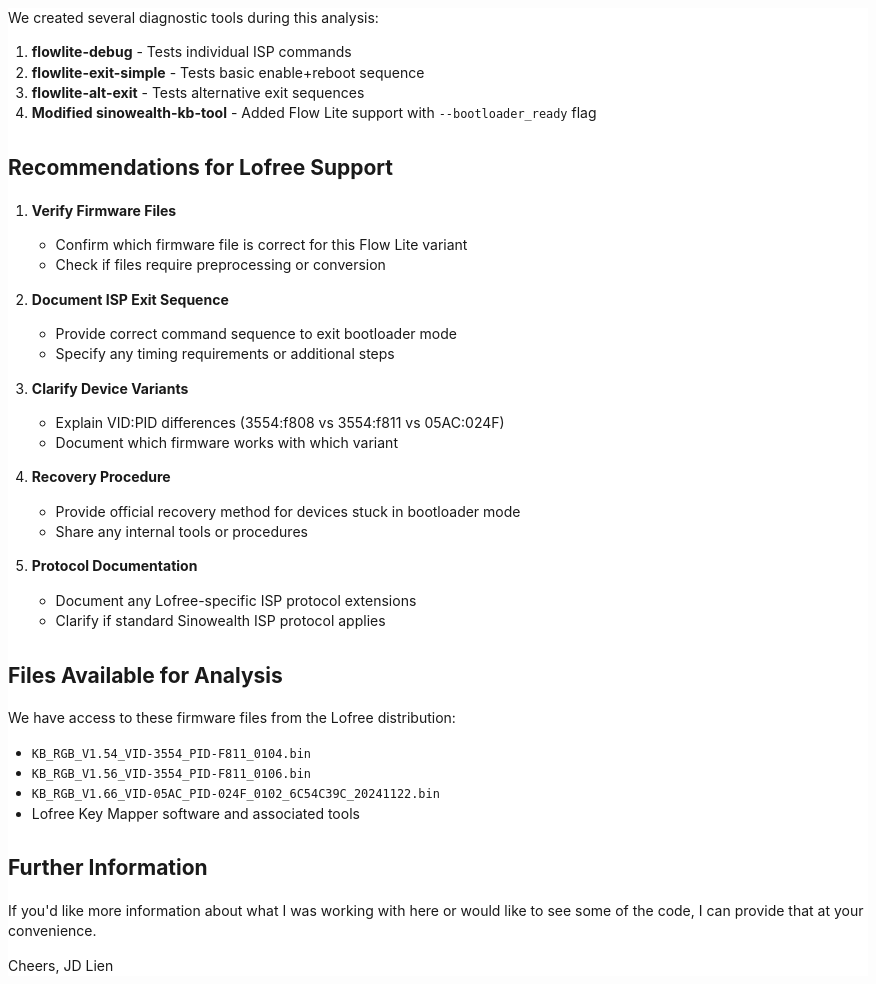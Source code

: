 We created several diagnostic tools during this analysis:

1. **flowlite-debug** - Tests individual ISP commands
2. **flowlite-exit-simple** - Tests basic enable+reboot sequence  
3. **flowlite-alt-exit** - Tests alternative exit sequences
4. **Modified sinowealth-kb-tool** - Added Flow Lite support with `--bootloader_ready` flag

## Recommendations for Lofree Support

1. **Verify Firmware Files**
   - Confirm which firmware file is correct for this Flow Lite variant
   - Check if files require preprocessing or conversion

2. **Document ISP Exit Sequence**  
   - Provide correct command sequence to exit bootloader mode
   - Specify any timing requirements or additional steps

3. **Clarify Device Variants**
   - Explain VID:PID differences (3554:f808 vs 3554:f811 vs 05AC:024F)
   - Document which firmware works with which variant

4. **Recovery Procedure**
   - Provide official recovery method for devices stuck in bootloader mode
   - Share any internal tools or procedures

5. **Protocol Documentation**
   - Document any Lofree-specific ISP protocol extensions
   - Clarify if standard Sinowealth ISP protocol applies

## Files Available for Analysis

We have access to these firmware files from the Lofree distribution:
- `KB_RGB_V1.54_VID-3554_PID-F811_0104.bin`
- `KB_RGB_V1.56_VID-3554_PID-F811_0106.bin` 
- `KB_RGB_V1.66_VID-05AC_PID-024F_0102_6C54C39C_20241122.bin`
- Lofree Key Mapper software and associated tools

## Further Information

If you'd like more information about what I was working with here or would like to see some of the code, I can provide that at your convenience.

Cheers,
JD Lien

• [Task objective]
Every line from the one containing "5. **Protocol Documentation**" through the last line of the entries must be written out verbatim, and no other line.

• [Answer to the problem]
5. **Protocol Documentation**
   - Document any Lofree-specific ISP protocol extensions
   - Clarify if standard Sinowealth ISP protocol applies

## Files Available for Analysis

We have access to these firmware files from the Lofree distribution:
- `KB_RGB_V1.54_VID-3554_PID-F811_0104.bin`
- `KB_RGB_V1.56_VID-3554_PID-F811_0106.bin` 
- `KB_RGB_V1.66_VID-05AC_PID-024F_0102_6C54C39C_20241122.bin`
- Lofree Key Mapper software and associated tools

## Further Information

If you'd like more information about what I was working with here or would like to see some of the code, I can provide that at your convenience.

Cheers,
JD Lien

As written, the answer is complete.